I’m delighted to have given a talk on the Crystallisation Day Symposium at the University of Leeds this week. I have presented my work as a Post-Doctoral Research Associate at King’s College London on the continuous synthesis and precipitation of amorphous paracetamol.

During my talk, I’ve explained the advantages of continuous flow reactors for chemical reactions, especially in terms of product uniformity due to excellent mass and heat transfer, and depicted the method I’m using to obtain amorphous paracetamol from 4-aminophenol and acetic anhydride.

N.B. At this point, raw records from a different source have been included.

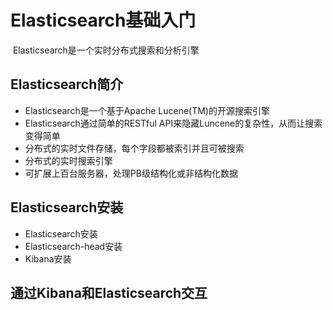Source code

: # Elasticsearch基础入门	

​	Elasticsearch是一个实时分布式搜索和分析引擎

## Elasticsearch简介

* Elasticsearch是一个基于Apache Lucene(TM)的开源搜索引擎
* Elasticsearch通过简单的RESTful API来隐藏Luncene的复杂性，从而让搜索变得简单
* 分布式的实时文件存储，每个字段都被索引并且可被搜索
* 分布式的实时搜索引擎
* 可扩展上百台服务器，处理PB级结构化或非结构化数据

## Elasticsearch安装

* Elasticsearch安装
* Elasticsearch-head安装
* Kibana安装

## 通过Kibana和Elasticsearch交互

Having undertaken a PhD at the University of Leeds for the past 4.5 years, and currently waiting for my viva to be held next month face-to-face there, it felt like a wink of destiny to have my first conference as a post-doctoral researcher at that same University. Being back there felt like home, a feeling printed with nostalgy for my younger self, and I got thoughtful walking through those corridors as I was realising the number of times – thousands of times – I had been through them in my 5.5 years in Leeds. It was nice to see my former fellow colleagues of the School of Chemical and Process Engineering, and it was lovely receiving their encouragements for my coming PhD viva in June.

I’d like to thank the organisers of this event for their professionalism and making sure that we had a pleasant venue at the University of Leeds. I am thankful to the presenters how have given world class talks involving climate change, giant crystals, and many other topics showing that crystallisation is a key phenomenon on Earth. I’m grateful to the EPSRC Redistributed Manufacturing in Healthcare Network (RiHN) for sponsoring my research and to Prof. Makatsoris and Prof. Frampton for their thoughful supervision.